[Records from a data collection]
▶
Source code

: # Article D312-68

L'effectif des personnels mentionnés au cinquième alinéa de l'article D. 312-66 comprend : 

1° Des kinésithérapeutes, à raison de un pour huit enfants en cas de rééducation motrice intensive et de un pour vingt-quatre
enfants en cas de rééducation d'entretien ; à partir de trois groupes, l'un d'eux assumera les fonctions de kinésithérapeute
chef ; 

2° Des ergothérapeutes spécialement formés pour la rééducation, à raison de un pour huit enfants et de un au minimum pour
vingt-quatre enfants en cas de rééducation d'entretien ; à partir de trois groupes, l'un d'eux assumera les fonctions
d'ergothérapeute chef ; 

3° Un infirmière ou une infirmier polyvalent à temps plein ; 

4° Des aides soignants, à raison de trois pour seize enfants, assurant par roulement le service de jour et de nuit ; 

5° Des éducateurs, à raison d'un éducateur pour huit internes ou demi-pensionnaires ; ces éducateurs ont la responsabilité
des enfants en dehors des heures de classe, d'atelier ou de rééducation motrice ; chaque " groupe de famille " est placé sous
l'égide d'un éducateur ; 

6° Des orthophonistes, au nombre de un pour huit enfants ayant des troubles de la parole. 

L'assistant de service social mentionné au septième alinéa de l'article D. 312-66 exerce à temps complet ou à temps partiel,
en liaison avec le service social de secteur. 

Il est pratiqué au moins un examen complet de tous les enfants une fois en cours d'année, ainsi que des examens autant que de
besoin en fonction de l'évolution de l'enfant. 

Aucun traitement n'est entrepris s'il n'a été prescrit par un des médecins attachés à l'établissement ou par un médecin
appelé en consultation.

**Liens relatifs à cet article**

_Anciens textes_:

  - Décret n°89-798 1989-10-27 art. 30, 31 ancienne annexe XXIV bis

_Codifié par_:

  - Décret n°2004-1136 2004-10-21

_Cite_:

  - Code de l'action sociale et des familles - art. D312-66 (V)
◀
▶ **WHAT YOU SHOULD DO**
All lines above between those holding "vingt-quatre enfants en" and "4° Des aides", inclusive, must be set down unchanged, and no other line may be included.

▶ **ANSWER FOR THIS EXERCISE**
vingt-quatre enfants en cas de rééducation d'entretien ; à partir de trois groupes, l'un d'eux assumera les fonctions
d'ergothérapeute chef ; 

3° Un infirmière ou une infirmier polyvalent à temps plein ; 

4° Des aides soignants, à raison de trois pour seize enfants, assurant par roulement le service de jour et de nuit ; 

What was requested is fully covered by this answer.